Source texts of formatted documents

Segment Open

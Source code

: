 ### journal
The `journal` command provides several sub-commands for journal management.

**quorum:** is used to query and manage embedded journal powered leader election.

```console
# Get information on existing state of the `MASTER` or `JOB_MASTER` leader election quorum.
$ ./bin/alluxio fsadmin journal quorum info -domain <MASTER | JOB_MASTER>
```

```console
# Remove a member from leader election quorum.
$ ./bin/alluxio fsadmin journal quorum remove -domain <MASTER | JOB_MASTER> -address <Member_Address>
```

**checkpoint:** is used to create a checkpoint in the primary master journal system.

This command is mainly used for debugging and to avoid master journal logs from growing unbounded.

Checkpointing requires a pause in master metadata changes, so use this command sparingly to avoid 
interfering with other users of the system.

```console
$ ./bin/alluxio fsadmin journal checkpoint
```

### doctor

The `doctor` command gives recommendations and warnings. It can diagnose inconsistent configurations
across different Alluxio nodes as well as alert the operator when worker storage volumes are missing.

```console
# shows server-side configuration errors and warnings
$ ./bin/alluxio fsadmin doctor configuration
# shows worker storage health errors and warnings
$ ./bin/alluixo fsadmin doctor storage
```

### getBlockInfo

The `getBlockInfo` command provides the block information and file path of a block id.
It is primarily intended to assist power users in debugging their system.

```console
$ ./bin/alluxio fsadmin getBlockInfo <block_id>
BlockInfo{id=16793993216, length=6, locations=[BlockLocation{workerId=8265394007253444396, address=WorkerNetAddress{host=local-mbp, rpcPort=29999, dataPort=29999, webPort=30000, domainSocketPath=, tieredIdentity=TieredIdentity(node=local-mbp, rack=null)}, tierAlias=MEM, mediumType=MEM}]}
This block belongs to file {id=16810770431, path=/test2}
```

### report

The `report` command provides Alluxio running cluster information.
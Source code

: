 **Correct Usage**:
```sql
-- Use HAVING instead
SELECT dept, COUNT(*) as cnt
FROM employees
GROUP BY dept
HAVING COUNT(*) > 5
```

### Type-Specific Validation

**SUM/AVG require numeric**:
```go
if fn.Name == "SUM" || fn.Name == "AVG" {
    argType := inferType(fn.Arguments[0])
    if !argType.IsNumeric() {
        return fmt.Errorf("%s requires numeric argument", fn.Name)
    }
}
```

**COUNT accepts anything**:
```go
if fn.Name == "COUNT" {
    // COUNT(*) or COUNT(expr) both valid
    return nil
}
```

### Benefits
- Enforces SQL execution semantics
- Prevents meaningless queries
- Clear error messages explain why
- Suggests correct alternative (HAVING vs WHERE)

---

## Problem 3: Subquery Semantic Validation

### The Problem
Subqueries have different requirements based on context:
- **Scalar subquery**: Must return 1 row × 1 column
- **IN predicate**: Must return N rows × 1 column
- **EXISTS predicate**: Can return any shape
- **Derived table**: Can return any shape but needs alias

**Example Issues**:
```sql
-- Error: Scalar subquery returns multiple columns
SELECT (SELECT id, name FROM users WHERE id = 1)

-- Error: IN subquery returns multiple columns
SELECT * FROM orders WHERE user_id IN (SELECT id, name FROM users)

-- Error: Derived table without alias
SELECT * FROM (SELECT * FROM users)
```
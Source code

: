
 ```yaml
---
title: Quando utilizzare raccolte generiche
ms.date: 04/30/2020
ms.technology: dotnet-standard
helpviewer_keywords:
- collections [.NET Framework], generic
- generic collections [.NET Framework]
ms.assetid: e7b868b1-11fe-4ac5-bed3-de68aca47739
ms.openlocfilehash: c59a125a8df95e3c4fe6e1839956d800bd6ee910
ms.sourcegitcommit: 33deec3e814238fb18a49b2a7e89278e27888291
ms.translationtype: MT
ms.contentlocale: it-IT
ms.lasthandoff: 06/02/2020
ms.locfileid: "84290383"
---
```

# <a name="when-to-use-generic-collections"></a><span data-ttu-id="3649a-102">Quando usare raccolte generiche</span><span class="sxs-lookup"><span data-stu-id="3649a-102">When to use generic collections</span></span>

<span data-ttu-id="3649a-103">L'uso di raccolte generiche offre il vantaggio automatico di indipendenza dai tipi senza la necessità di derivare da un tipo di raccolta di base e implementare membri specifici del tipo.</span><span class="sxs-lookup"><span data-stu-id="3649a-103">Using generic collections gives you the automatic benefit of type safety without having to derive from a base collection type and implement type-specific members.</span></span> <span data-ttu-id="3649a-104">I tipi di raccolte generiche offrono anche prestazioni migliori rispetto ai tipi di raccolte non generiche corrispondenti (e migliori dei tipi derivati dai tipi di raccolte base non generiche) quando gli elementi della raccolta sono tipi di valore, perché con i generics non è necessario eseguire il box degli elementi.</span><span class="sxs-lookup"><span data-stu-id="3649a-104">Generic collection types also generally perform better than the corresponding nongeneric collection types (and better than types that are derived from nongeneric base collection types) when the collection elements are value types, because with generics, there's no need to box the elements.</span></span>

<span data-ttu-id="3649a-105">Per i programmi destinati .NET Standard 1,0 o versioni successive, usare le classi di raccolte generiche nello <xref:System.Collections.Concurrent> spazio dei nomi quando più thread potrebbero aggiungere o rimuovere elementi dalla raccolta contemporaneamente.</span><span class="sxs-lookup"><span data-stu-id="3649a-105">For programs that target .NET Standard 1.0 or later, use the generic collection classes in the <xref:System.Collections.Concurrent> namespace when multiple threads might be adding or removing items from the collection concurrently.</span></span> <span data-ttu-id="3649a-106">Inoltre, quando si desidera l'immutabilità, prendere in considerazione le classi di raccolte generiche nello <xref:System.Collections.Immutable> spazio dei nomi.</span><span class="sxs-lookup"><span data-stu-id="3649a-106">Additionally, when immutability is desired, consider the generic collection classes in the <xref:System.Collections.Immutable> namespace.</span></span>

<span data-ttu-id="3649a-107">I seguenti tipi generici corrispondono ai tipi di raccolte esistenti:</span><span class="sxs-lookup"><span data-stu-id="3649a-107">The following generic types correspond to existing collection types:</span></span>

Segment Closed

WHAT IS EXPECTED ▸
Starting from the data above, filter for lines with "storage" and copy each one.

RESPONSE BELOW ▸
across different Alluxio nodes as well as alert the operator when worker storage volumes are missing.
# shows worker storage health errors and warnings
$ ./bin/alluixo fsadmin doctor storage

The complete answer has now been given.